500 Tacos: Tortilleria Rio Grande

A taco a day for 2015 — and then some
Tortilleria Rio Grande
900 E. Braker Lane (map), 512-973-9696, www.tortilleriariogrande.com
Hours: 6am-8pm Mon-Sat; 6am-5pm Sun
Also at: 500 W. William Cannon Drive, Suite 402, 512-326-1341
By Mike Sutter | © Fed Man Walking | 03.30.15
Why do places that open at dawn always have the worst coffee? Maybe so guys like me can have something to complain about when everything else goes right. Because that’s how it is at Tortilleria Rio Grande, where a scattergun sampling of tacos brought tastes, textures and value far beyond a humble tortilla shop.
The taco: Guisado verde de puerco con papas
Paying less than $2 for this kind of food feels like you’ve stepped back in time, when slow food was the best kind — and the only kind. It’s just slow-cooked pork with a warm liquor of reduced green chiles that’s been fully absorbed into the meat and potatoes. Simplicity done well beats complicated any day. ($1.83)
 For breakfast: You can order any taco at breakfast time, but if you want breakfast tacos — like one with hard-scrambled eggs and  chewy country bacon and refried beans on a warm flour tortilla — you’ll have to order it before 10:30. ($1.83)
 More tacos: Barbacoa at Rio Grande comes with a caveat, right on the menu: “No Cow Head.” For them, barbacoa means brisket — and a lot of it — in an aromatic red braise. Hell, I’d just call it a brisket taco and charge $2 more than the regular giveaway price of $1.99. One of my favorites was a simple taco version of grilled cheese with a thick blanket of panela cheese and roasted poblanos. ($1.83)

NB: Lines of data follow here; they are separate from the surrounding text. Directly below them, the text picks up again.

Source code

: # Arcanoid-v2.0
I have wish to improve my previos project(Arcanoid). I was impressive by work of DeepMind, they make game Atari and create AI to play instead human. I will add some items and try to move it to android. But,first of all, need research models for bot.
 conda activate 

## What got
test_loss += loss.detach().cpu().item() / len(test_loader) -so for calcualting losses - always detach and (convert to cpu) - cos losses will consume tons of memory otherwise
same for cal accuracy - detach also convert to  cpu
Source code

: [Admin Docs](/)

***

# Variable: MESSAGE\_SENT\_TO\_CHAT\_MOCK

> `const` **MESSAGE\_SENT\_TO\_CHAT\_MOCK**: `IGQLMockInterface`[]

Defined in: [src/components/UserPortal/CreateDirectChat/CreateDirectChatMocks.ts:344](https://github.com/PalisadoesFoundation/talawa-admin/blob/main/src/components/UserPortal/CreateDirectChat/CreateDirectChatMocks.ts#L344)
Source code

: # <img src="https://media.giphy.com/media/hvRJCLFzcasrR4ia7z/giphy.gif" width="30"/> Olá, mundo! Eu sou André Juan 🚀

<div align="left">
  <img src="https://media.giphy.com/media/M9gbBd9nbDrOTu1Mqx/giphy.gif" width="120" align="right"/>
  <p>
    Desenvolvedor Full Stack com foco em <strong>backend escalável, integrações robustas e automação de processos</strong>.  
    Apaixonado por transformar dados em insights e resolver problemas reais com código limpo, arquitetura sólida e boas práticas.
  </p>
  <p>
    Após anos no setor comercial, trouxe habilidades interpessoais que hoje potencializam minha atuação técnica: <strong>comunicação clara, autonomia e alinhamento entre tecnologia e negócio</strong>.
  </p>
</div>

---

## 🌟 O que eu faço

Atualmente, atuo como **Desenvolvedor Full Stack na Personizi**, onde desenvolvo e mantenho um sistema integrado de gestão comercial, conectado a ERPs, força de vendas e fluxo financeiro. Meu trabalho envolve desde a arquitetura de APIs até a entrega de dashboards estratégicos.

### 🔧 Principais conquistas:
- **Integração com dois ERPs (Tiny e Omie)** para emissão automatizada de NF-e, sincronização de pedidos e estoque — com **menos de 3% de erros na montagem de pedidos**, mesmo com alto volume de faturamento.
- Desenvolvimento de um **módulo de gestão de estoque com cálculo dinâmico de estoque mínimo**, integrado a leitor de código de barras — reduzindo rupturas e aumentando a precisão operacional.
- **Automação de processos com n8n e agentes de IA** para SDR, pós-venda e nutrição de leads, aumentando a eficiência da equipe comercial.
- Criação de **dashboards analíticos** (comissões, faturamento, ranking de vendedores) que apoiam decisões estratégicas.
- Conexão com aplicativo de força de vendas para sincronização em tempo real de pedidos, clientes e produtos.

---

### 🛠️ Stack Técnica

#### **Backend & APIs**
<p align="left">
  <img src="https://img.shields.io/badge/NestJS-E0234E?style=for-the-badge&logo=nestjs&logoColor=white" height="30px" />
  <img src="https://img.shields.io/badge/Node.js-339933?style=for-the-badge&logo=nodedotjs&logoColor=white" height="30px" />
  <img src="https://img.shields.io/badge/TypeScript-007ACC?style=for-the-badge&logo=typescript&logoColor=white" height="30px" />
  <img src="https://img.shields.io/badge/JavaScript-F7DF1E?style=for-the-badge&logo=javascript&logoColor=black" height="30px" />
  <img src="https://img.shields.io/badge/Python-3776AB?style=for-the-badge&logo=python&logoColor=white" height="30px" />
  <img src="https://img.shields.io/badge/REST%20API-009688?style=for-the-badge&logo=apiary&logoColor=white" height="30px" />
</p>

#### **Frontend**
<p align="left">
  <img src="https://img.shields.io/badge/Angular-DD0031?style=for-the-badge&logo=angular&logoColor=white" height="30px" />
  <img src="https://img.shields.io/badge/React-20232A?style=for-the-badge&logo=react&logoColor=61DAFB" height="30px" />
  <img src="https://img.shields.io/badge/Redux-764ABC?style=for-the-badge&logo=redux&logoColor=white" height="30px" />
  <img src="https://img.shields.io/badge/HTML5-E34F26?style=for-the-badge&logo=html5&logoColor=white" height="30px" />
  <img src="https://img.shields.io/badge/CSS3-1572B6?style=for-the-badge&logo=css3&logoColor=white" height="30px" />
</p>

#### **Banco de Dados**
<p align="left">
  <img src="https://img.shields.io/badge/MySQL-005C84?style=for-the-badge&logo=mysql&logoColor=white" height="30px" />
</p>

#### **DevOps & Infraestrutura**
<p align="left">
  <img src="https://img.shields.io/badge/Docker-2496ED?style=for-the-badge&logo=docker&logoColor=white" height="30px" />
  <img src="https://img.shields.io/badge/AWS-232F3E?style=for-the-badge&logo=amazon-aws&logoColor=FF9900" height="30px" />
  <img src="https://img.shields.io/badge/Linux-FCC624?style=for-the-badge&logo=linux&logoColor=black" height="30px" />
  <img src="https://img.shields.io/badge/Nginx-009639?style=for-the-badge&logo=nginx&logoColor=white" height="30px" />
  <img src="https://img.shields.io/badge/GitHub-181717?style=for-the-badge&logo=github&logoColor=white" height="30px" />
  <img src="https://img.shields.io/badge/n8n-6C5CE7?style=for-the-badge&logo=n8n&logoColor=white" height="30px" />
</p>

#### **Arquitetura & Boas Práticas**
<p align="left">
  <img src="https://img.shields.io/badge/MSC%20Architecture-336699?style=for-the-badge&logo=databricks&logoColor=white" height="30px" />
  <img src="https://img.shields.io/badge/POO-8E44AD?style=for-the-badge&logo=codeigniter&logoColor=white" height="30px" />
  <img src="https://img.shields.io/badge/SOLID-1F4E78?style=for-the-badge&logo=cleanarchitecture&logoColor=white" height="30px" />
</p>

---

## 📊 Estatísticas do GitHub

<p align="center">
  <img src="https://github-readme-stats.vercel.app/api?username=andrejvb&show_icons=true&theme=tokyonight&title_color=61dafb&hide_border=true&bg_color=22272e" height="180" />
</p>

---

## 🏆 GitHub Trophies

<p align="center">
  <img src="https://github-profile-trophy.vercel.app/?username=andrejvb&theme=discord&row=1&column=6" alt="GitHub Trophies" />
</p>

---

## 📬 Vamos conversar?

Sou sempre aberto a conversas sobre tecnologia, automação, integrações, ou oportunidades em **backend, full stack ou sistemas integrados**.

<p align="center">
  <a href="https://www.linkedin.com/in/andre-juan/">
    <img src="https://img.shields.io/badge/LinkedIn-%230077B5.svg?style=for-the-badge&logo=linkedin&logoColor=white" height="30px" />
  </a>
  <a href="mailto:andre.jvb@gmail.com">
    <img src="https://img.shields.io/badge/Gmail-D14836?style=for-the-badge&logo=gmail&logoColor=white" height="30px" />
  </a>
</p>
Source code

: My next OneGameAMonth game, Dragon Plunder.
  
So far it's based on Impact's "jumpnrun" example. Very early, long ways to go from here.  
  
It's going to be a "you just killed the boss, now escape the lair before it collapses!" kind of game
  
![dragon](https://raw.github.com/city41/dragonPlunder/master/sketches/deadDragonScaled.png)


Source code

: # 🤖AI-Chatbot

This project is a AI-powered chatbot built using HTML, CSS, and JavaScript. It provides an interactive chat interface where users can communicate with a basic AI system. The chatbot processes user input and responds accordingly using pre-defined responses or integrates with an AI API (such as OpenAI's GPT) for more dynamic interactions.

 Gordita me: Running a taco series, I say no to a lot of gorditas. Not this time. It’s easy to say yes to a thick, handmade corn pocket filled with cactus and pork in a thick, red pepper stew. ($1.83)
 Tortillas: “Tortilleria” is their middle name. Er ... first. Rio Grande turns out stretchy flour tortillas like warm buttered biscuits. Their doubled-up white corn tortillas are as tough as the guy with the teardrop tattoo at the table next to mine.
 Salsa: A basket of house-fried chips invites you to try three salsas in an ice bin on the front counter (no double-dipping). There’s a thick chile de arbol red and a cool green sauce made with avocado and tomatillo. Both are category leaders, but the prize winner is a loose, sweet mix of roasted chiles and tomatoes that evokes the made-to-order chop of the molcajete for which it’s named. One of Austin’s best salsas.